Kamis, 11 Juni 2020

Hak Dan Tanggung Jawab Politik Orang Katolik


Pengantar

Redaksi Majalah Komunkasi meminta saya untuk menulis sesuatu mengenai hak dan tanggung jawab politik orang Katolik. Tema ini diangkat dalam rangka menyumbangkan gagasan dalam  Pemilukada Jawa Barat 2013. Mungkin baik kalau kita ingat beberapa pernyataan Konferensi Waligereja Indonesia menjelang dua kali Pemilihan Umum.

 

Surat Gembala Prapaskah KWI 1997

Menjelang Pemilihan Umum pada bulan Mei 1997, Konferensi Waligereja Indonesia (=KWI) mengeluarkan Surat Gembala Prapaskah. Isinya antara lain berbunyi sebagai berikut :''Kalau Anda merasa tidak terwakili dan yakin dengan suara hati yang jernih dan kuat bahwa kedaulatan Anda tidak tersalurkan, kami dapat mengerti bahwa Anda mengungkapkan tanggungjawab dan kebebasan Anda dengan tidak memilih, dan Anda tidak berdosa apabila tidak memberikan suara''. Pernyataan ini disampaikan oleh Konferensi Waligereja Indonesia pada waktu itu, karena Pemilihan Umum semakin jelas hanyalah sandiwara untuk mempertahankan kekuasaan, bukan dalam rangka mewujudkan kebaikan bersama (=bonum commune) yang dalam Pancasila dirumuskan sebagai kesejahteraan bagi seluruh rakyat Indonesia.

 

Nota Pastoral KWI 2003

Pada tahun 2003, 2004 dan 2006  KWI mengeluarkan tiga Nota Pastoral yang semuanya mempunyai judul utama Keadilan Sosial Bagi Semua. Judul ini dipilih dengan dua pertimbangan. Pertama, berdasarkan pengamatan sepintas, amatlah jelas bahwa yang berkembang di tengah masyarakat adalah politik kepentingan entah kelompok atau bahkan pribadi, bukan politik yang memperjuangkan kesejahteraan bagi seluruh rakyat Indonesia. Kedua, Pancasila yang memuat judul itu sudah tidak pernah menjadi wacana lagi, apalagi menjadi pedoman moral politik yang berkembang selama itu. Nota Pastoral 2003 ditulis dalam rangka menyambut Pemilu tahun 2004. Dengan tetap mengakui adanya perkembangan, KWI mengatakan, ''Berbagai masalah yang timbul di bidang ekonomi, agama, hukum, kebudayaan, pendidikan, lingkungan hidup alami dan manusiawi dilihat sebagai akibat dari keburaman dunia politik bangsa...hancurnya keadaban politik.''  (no. 8).
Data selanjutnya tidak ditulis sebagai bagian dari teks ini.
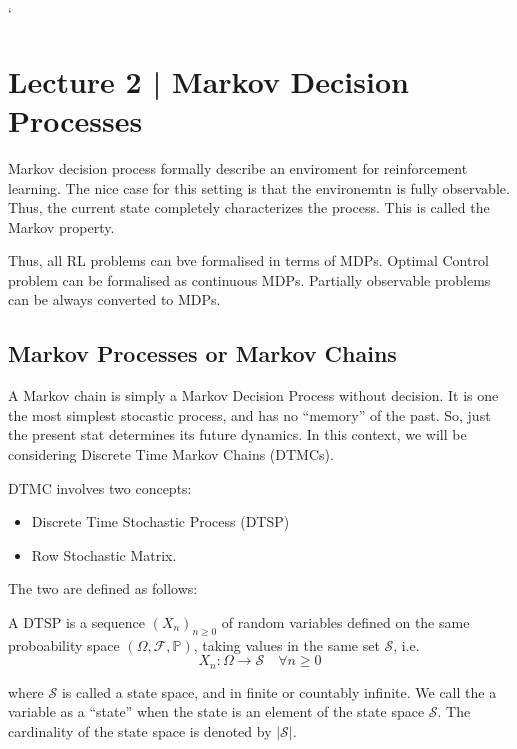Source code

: `\section{{Lecture 2 | Markov Decision Processes}}
Markov decision process formally describe an enviroment for reinforcement
learning. The nice case for this setting is that the environemtn is fully observable. Thus,
the current state completely characterizes the process. This is called the Markov property.

Thus, all RL problems can bve formalised in terms of MDPs. Optimal Control problem can be 
formalised as continuous MDPs. Partially observable problems can be always converted 
to MDPs.
\subsection{Markov Processes or Markov Chains}
A Markov chain is simply a Markov Decision Process without decision. It is one the 
most simplest stocastic process, and has no ``memory'' of the past. So, just the 
present stat determines its future dynamics. In this context, we will be considering
Discrete Time Markov Chains (DTMCs).

DTMC involves two concepts:
\begin{itemize}
    \item Discrete Time Stochastic Process (DTSP)
    \item Row Stochastic Matrix.
\end{itemize}

The two are defined as follows:

\begin{definition}
    A DTSP is a sequence \({(X_n)}_{n \geq 0}\) of random variables defined on the same proboability space
    \((\Omega, \mathcal{F} , \mathbb{P} )\), taking values in the same 
    set \(\mathcal{S} \), i.e.
    \[
        X_n : \Omega \rightarrow \mathcal{S} \quad \forall n \geq 0
    \]
\end{definition}
where \(\mathcal{S} \) is called a state space, and in finite or countably infinite.
We call the a variable as a ``state'' when the state is an element of the state space \(\mathcal{S} \).
The cardinality of the state space is denoted by \(|\mathcal{S} |\).

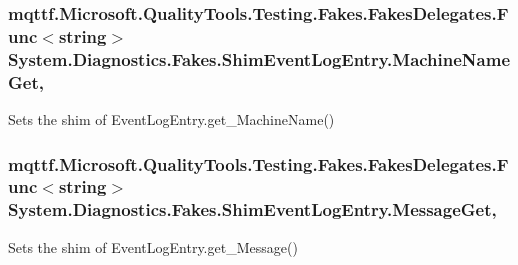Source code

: \hypertarget{class_system_1_1_diagnostics_1_1_fakes_1_1_shim_event_log_entry_a31ffcaa77bc80629cccde86faf0b6fd3}{
\subsubsection[{Machine\-Name\-Get}]{\setlength{\rightskip}{0pt plus 5cm}mqttf.\-Microsoft.\-Quality\-Tools.\-Testing.\-Fakes.\-Fakes\-Delegates.\-Func$<$string$>$ System.\-Diagnostics.\-Fakes.\-Shim\-Event\-Log\-Entry.\-Machine\-Name\-Get\hspace{0.3cm}{\ttfamily [get]}, {\ttfamily [set]}}}\label{class_system_1_1_diagnostics_1_1_fakes_1_1_shim_event_log_entry_a31ffcaa77bc80629cccde86faf0b6fd3}


Sets the shim of Event\-Log\-Entry.\-get\-\_\-\-Machine\-Name()

\hypertarget{class_system_1_1_diagnostics_1_1_fakes_1_1_shim_event_log_entry_a0ace60918d50469046a33d93d870e276}{
\subsubsection[{Message\-Get}]{\setlength{\rightskip}{0pt plus 5cm}mqttf.\-Microsoft.\-Quality\-Tools.\-Testing.\-Fakes.\-Fakes\-Delegates.\-Func$<$string$>$ System.\-Diagnostics.\-Fakes.\-Shim\-Event\-Log\-Entry.\-Message\-Get\hspace{0.3cm}{\ttfamily [get]}, {\ttfamily [set]}}}\label{class_system_1_1_diagnostics_1_1_fakes_1_1_shim_event_log_entry_a0ace60918d50469046a33d93d870e276}


Sets the shim of Event\-Log\-Entry.\-get\-\_\-\-Message()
Secara jelas pula dikatakan bahwa politik merupakan tugas luhur untuk mengupayakan dan mewujudkan kesejahteraan bersama. Tugas dan tanggungjawab itu seharusnya dijalankan berpegang pada etika politik. Tetapi ternyata bukan kepentingan bangsa yang diutamakan. Dengan demikian ''politik terasa semakin menyengsarakan rakyat, membuat banyak orang tidak percaya lagi terhadap mereka yang memegang kendali pemerintahan serta sumber daya ekonomi dan mengikis rasa saling percaya di antara warga terhadap sesamanya'' (no. 6).
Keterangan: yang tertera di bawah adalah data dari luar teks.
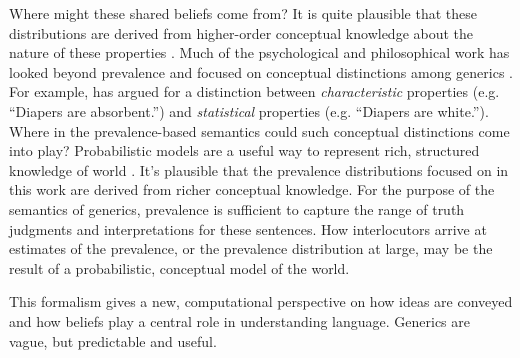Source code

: \documentclass[10pt,letterpaper]{article}
\begin{document}
Where might these shared beliefs come from?
It is quite plausible that these distributions are derived from higher-order conceptual knowledge about the nature of these properties \cite{Gelman2005, Keil1992}.
Much of the psychological and philosophical work has looked beyond prevalence and focused on conceptual distinctions among generics \cite{Prasada2013, Leslie2008}. For example, \citeauthor{Prasada2013} has argued for a distinction between \emph{characteristic} properties (e.g. ``Diapers are absorbent.'') and \emph{statistical} properties (e.g. ``Diapers are white.'').
 Where in the prevalence-based semantics could such conceptual distinctions come into play?
Probabilistic models are a useful way to represent rich, structured knowledge of world \cite{Goodmanconcepts}. It's plausible that the prevalence distributions focused on in this work are derived from richer conceptual knowledge. For the purpose of the semantics of generics, prevalence is sufficient to capture the range of truth judgments  and interpretations for these sentences. How interlocutors arrive at estimates of the prevalence, or the prevalence distribution at large, may be the result of a probabilistic, conceptual model of the world. 

This formalism gives a new, computational perspective on how ideas are conveyed and how beliefs play a central role in understanding language.
Generics are vague, but predictable and useful.




\setlength{\bibleftmargin}{.125in}
\setlength{\bibindent}{-\bibleftmargin}


\end{document}
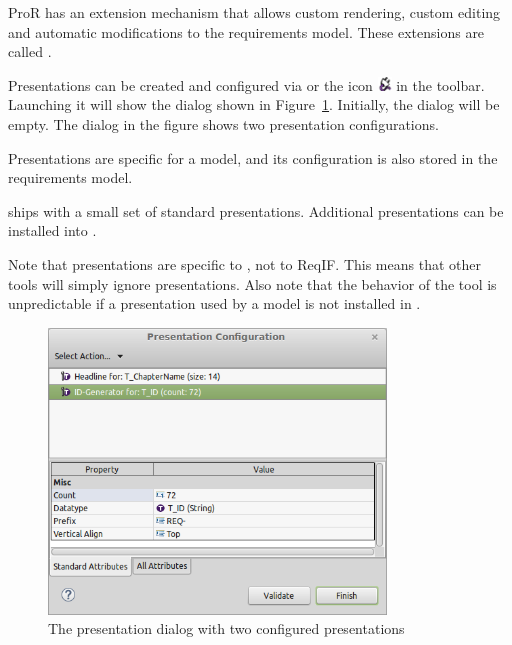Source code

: % 

ProR has an extension mechanism that allows custom rendering, custom editing and automatic modifications to the requirements model. These extensions are called .

Presentations can be created and configured via  or the icon \includegraphics[height=1em]{../rmf-images/icons/full/obj16//ReqIFToolExtension.png} in the toolbar.  Launching it will show the dialog shown in Figure~\ref{fig:presentation-dialog}.  Initially, the dialog will be empty.  The dialog in the figure shows two presentation configurations.

Presentations are specific for a model, and its configuration is also stored in the requirements model.

\pror{} ships with a small set of standard presentations.  Additional presentations can be installed into \pror{}.

\begin{warning}
Note that presentations are specific to \pror{}, not to ReqIF.  This means that other tools will simply ignore presentations.  Also note that the behavior of the tool is unpredictable if a presentation used by a model is not installed in \pror{}.
\end{warning}

\begin{figure}
  \centering
  \includegraphics[width=0.8\textwidth]{../rmf-images/presentation-dialog.png}
  \caption{The presentation dialog with two configured presentations}
  \label{fig:presentation-dialog}
\end{figure}

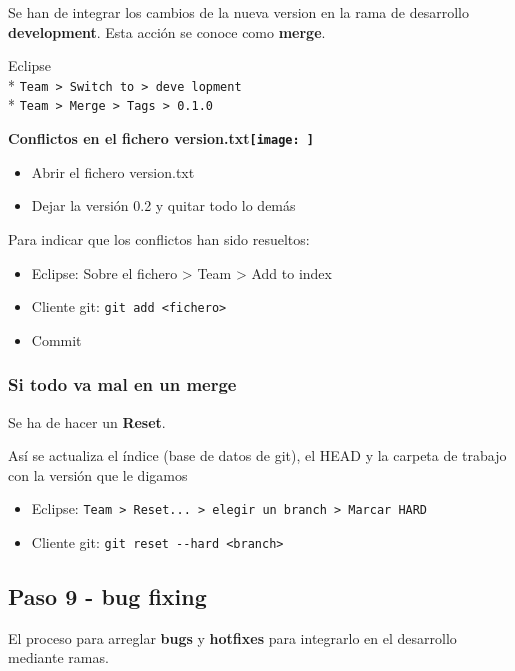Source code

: Se han de integrar los cambios de la nueva version en la rama de
desarrollo\\ \textbf{development}. Esta acción se conoce como
\textbf{merge}.

Eclipse\\*
\texttt{Team \textgreater{} Switch to \textgreater{} deve lopment}\\*
\texttt{Team \textgreater{} Merge \textgreater{} Tags \textgreater{} 0.1.0}

\textbf{Conflictos en el fichero version.txt\texttt{[image: ]}}

\begin{itemize}
\item
  Abrir el fichero version.txt
\item
  Dejar la versión 0.2 y quitar todo lo demás
\end{itemize}
Para indicar que los conflictos han sido resueltos:

\begin{itemize}
\item
  Eclipse: Sobre el fichero \textgreater{} Team \textgreater{} Add to
  index
\item
  Cliente git: \texttt{git add \textless{}fichero\textgreater{}}
\item
  Commit
\end{itemize}
\subsubsection{Si todo va mal en un merge}

Se ha de hacer un \textbf{Reset}.

Así se actualiza el índice (base de datos de git), el HEAD y la carpeta
de trabajo con la versión que le digamos

\begin{itemize}
\item
  Eclipse:
  \texttt{Team \textgreater{} Reset... \textgreater{} elegir un branch \textgreater{} Marcar HARD}
\item
  Cliente git:
  \texttt{git reset -{}-hard \textless{}branch\textgreater{}}
\end{itemize}
\subsection{Paso 9 - bug fixing}

El proceso para arreglar \textbf{bugs} y \textbf{hotfixes} para
integrarlo en el desarrollo mediante ramas.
Di tengah-tengah keadaan seperti itulah, umat Katolik dipanggil untuk menjalankan hak dan tanggungjawab politiknya. Kita bersyukur karena kaum awam - saya sebut antara lain kaum awam yang tergabung dalam Forum Masyarakat Katolik Indonesia, Gaudium et Spes Community - telah berusaha keras untuk membantu kita untuk menjalankan hak dan tanggungjawab politik, khususnya dalam rangka Pemilihan Umum Kepala Daerah di beberapa tempat

 

Ajaran Sosial Gereja

Menjalankan hak dan tanggungjawab politik antara lain berarti memilih. Sebelum dapat menjatuhkan pilihan dengan baik, setiap pribadi pertama-tama harus memastikan apakah dirinya sudah tercantum dalam Daftar Pemilih Tetap. Sesudah itu ia mesti mempelajari, misalnya rekam jejak para calon. Selanjutnya semuanya perlu dipertimbangkan dalam terang iman, konkretnya Ajaran Sosial Gereja.
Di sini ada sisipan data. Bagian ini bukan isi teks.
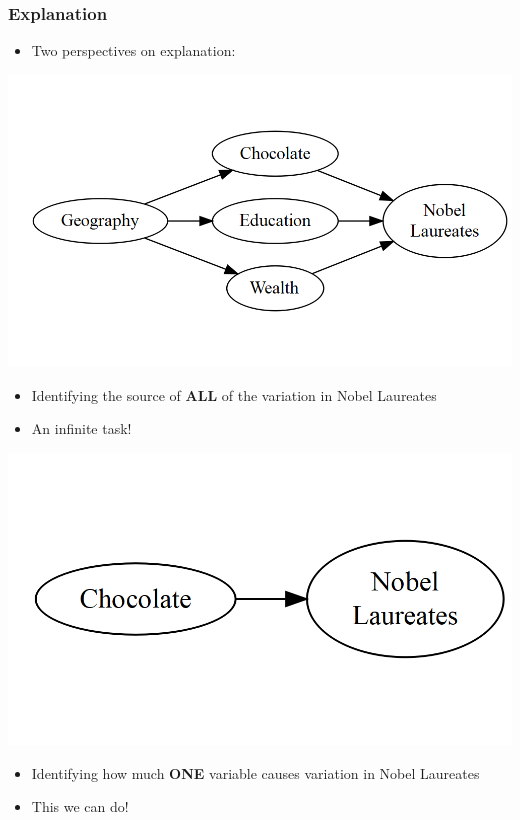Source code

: \documentclass[xcolor=x11names,compress]{beamer}\usepackage[]{graphicx}\usepackage[]{color}
\makeatletter
\def\maxwidth{ %
  \ifdim\Gin@nat@width>\linewidth
    \linewidth
  \else
    \Gin@nat@width
  \fi
}
\newenvironment{knitrout}{}{} %
\renewcommand{\(}{\begin{columns}}
\renewcommand{\)}{\end{columns}}
\newcommand{\<}[1]{\begin{column}{#1}}
\renewcommand{\>}{\end{column}}
\makeatother
\begin{document}
\begin{frame}
\frametitle{Explanation}
\begin{itemize}
\item Two perspectives on explanation:
\end{itemize}
\begin{multicols}{2}
\begin{knitrout}
\color{fgcolor}
\includegraphics[width=\maxwidth]{figure/explanation1-1} 

\end{knitrout}
\pause
\begin{itemize}
\item Identifying the source of \textbf{ALL} of the variation in Nobel Laureates
\pause
\item An infinite task!
\end{itemize}
\pause
\columnbreak
\begin{knitrout}
\color{fgcolor}
\includegraphics[width=\maxwidth]{figure/explanation2-1} 

\end{knitrout}
\pause
\begin{itemize}
\item Identifying how much \textbf{ONE} variable causes variation in Nobel Laureates
\pause
\item This we can do!
\end{itemize}
\end{multicols}
\end{frame}
\end{document}
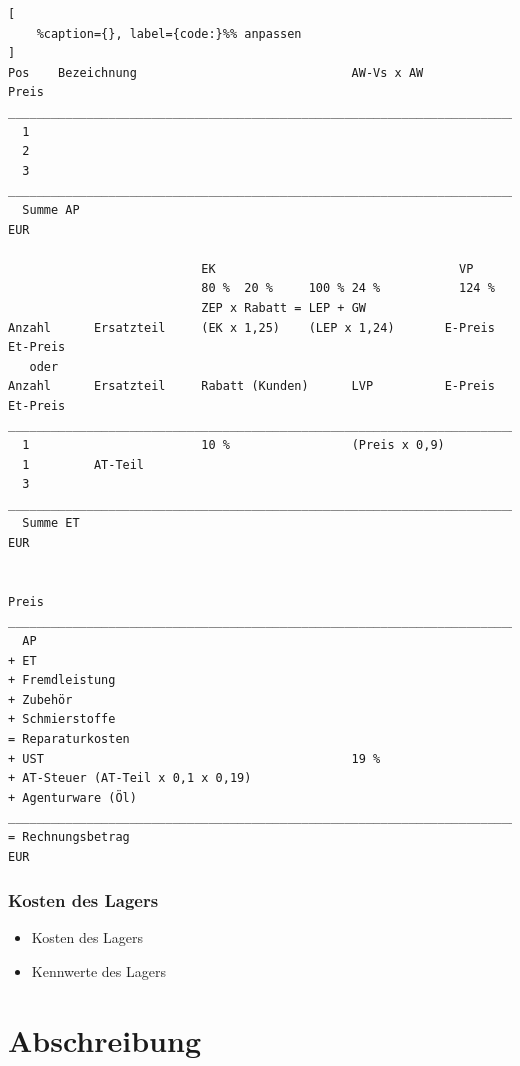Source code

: \lstset{language=Python}%
\begin{lstlisting}[
	%caption={}, label={code:}%% anpassen
]
Pos    Bezeichnung                              AW-Vs x AW           Preis
_____________________________________________________________________________
  1
  2
  3
_____________________________________________________________________________
  Summe AP                                                                EUR

                           EK                                  VP
                           80 %  20 %     100 % 24 %           124 %
                           ZEP x Rabatt = LEP + GW                      
Anzahl      Ersatzteil     (EK x 1,25)    (LEP x 1,24)       E-Preis Et-Preis
   oder
Anzahl      Ersatzteil     Rabatt (Kunden)      LVP          E-Preis Et-Preis
_____________________________________________________________________________
  1                        10 %                 (Preis x 0,9)
  1         AT-Teil
  3
_____________________________________________________________________________
  Summe ET                                                                EUR

                                                                     Preis
_____________________________________________________________________________
  AP
+ ET
+ Fremdleistung
+ Zubehör
+ Schmierstoffe
= Reparaturkosten 
+ UST                                           19 % 
+ AT-Steuer (AT-Teil x 0,1 x 0,19)
+ Agenturware (Öl)
_____________________________________________________________________________
= Rechnungsbetrag                                                         EUR
\end{lstlisting}

\newpage

\subsubsection{Kosten des Lagers}\label{kosten-des-lagers}

\begin{itemize}
\item
  Kosten des Lagers
\item
  Kennwerte des Lagers
\end{itemize}

\newpage

\section{Abschreibung}\label{abschreibung}

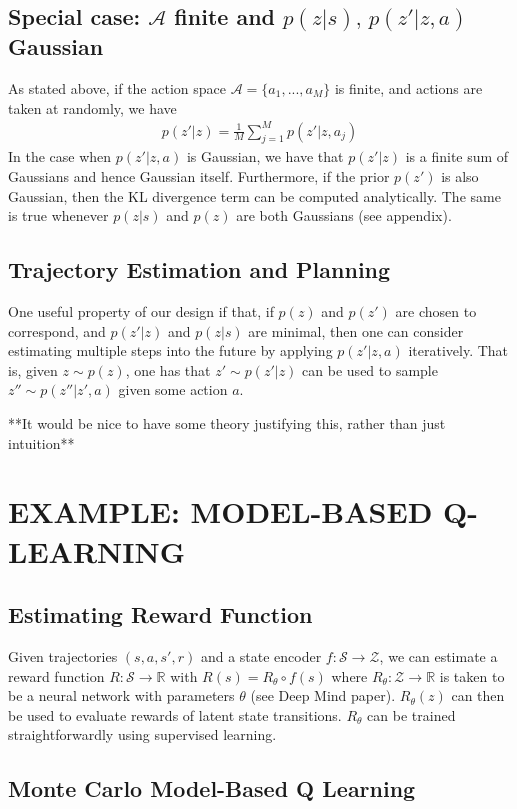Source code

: \documentclass[letterpaper, 10 pt, conference]{ieeeconf}  %
\begin{document}
\subsection{Special case: $\mathcal{A}$ finite and $p(z|s),\,p(z'|z,a)$ Gaussian}
As stated above, if the action space $\mathcal{A} = \{a_1,...,a_M\}$ is finite, and actions are taken at randomly, we have
\begin{align*}
	p(z'|z) = \frac{1}{M}\sum_{j=1}^M p(z'|z, a_j)
\end{align*}
In the case when $p(z'|z,a)$ is Gaussian, we have that $p(z'|z)$ is a finite sum of Gaussians and hence Gaussian itself. Furthermore, if the prior $p(z')$ is also Gaussian, then the KL divergence term can be computed analytically. The same is true whenever $p(z|s)$ and $p(z)$ are both Gaussians (see appendix).

\subsection{Trajectory Estimation and Planning}
One useful property of our design if that, if $p(z)$ and $p(z')$ are chosen to correspond, and $p(z'|z)$ and $p(z|s)$ are minimal, then one can consider estimating multiple steps into the future by applying $p(z'|z,a)$ iteratively. That is, given $z \sim p(z)$, one has that $z' \sim p(z'|z)$ can be used to sample $z''\sim p(z''|z',a)$ given some action $a$.

**It would be nice to have some theory justifying this, rather than just intuition**

\section{EXAMPLE: MODEL-BASED Q-LEARNING}
\subsection{Estimating Reward Function}

Given trajectories $(s,a,s',r)$ and a state encoder $f:\mathcal{S}\rightarrow\mathcal{Z}$, we can estimate a reward function $R: \mathcal{S}\rightarrow \mathbb{R}$ with $R(s) = R_\theta \circ f(s)$ where $R_\theta:\mathcal{Z}\rightarrow \mathbb{R}$ is taken to be a neural network with parameters $\theta$ (see Deep Mind paper). $R_\theta(z)$ can then be used to evaluate rewards of latent state transitions. $R_\theta$ can be trained straightforwardly using supervised learning.

\subsection{Monte Carlo Model-Based Q Learning}
\end{document}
Kita dapat mengenal rekam jejak para calon misalnya dengan mengenali identitas dan latar belakang mereka (jabatan terakhir, prestasi yang dicapai), sikap terhadap pluralisme (pandangan dan sikap nyata mereka), program kerja yang mereka tawarkan (dalam menangani masalah-masalah utama di wilayahnya), pandangan, sikap dan tindakan nyata ,misalnya dalam bidang ekonomi kerakyatan, lingkungan hidup, pendidikan dan kesehatan.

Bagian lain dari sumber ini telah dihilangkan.